23 Mar 2025 5 minute read
Championing Artists in Wales, David Moore

Jon Gower

Building up an art collection as excellent and locally relevant as the one now housed in Brecon’s Y Gaer, the refurbished Museum, Art Gallery and Library has involved a great deal of tasteful buying.

It has also required some detective work and the occasional act of serendipity as works are tracked down.

A driving force behind some many of the acquisitions has been the Brecknock Art Trust, established in 2000 to support the expansion of a collection of international importance, not least for its holdings of modern and contemporary work.

The cover art, showing a tousle between two doppelgängers by Sarah Snazell, an Abergavenny painter who died at an early age, shows the first work purchased by the trust and it can be seen as a sort of statement of intent.
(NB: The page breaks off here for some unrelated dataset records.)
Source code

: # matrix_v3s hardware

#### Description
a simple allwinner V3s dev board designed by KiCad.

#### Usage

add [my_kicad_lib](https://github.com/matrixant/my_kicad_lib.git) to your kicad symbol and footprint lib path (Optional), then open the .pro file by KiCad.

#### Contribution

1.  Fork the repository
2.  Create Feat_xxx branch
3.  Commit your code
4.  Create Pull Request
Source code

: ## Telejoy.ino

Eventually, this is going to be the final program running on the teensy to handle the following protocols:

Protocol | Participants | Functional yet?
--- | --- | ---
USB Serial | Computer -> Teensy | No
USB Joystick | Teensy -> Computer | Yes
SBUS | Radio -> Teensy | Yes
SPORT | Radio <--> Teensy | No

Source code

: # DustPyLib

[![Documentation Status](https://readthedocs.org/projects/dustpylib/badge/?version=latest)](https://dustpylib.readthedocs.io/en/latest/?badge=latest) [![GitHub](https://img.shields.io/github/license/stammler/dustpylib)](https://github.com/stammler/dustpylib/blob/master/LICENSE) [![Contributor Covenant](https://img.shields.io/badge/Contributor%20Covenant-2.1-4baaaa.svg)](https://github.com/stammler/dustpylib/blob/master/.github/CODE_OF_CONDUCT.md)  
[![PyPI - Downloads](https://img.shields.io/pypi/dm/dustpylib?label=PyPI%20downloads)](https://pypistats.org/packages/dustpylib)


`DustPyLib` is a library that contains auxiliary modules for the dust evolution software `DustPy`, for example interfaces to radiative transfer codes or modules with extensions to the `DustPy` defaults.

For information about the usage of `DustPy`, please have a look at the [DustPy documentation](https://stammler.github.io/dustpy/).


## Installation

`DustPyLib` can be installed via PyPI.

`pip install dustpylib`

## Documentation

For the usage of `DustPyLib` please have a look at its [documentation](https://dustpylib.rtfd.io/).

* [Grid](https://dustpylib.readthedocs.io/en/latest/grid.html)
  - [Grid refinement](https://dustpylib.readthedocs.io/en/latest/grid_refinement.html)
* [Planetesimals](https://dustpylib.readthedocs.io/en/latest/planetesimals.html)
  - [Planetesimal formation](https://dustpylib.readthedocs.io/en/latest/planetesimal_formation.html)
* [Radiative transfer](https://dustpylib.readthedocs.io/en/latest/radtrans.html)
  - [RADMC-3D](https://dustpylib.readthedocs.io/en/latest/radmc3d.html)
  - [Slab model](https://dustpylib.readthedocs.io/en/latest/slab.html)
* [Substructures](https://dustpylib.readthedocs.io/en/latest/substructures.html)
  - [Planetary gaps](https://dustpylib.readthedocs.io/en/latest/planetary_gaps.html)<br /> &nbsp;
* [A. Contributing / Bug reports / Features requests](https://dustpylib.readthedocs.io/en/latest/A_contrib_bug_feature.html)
It’s a landscape work depicting two women who can’t see any of the world around them and is apparently modelled on the artist herself, adding to its complexities.

Arresting work

As Peter Lord has pointed out, women were often shown in paintings of the Welsh landscape to seemingly emasculate the country. But in Dopplegänger the women are muscular, and being perfectly and equally matched, there might never be a winner.

Championing Artists in Wales is chock-full of such arresting work, all beautifully reproduced and thematically arranged. There are plenty of landscapes, as one might expect, given the magnetic attraction such features as Bannau Brycheiniog and the Black Mountains held for artists down the centuries, not least the area near Capel-y-Ffin where Eric Gill and David Jones found ample sources of inspiration.

Capel-y-ffin Amgueddfa Cymru-Museum Wales (c) Trustees of the Estate of David Jones – Bridgeman

So we find examples of work by the Neath painter Wil Roberts and Roy Powell, who taught art in Brecon High School and hauntingly engaging work by Roger Cecil who lived in Abertillery.

Depicting ‘A Magical Winter Night with Angharad on the Brecon Beacons’ Cecil does so with very subtle suggestions of geological lines and the shape of a woman’s body lying on a bed of snow. It’s almost the antithesis of what would first come to mind if you thought of a landscape painting, so it’s all the more arresting for being so.

Patterning echoes

And of course man-made objects and buildings have their places too, from bridges spanning the river Usk through corn mills to brightly marvellous accounts of the creation of the Gaer cultural complex itself.

For these, Roger Reese used sweeps of coloured pencil to meld together the shapes found in photographic images of the building’s transformation which ‘due to their width, have a cinematic feel.’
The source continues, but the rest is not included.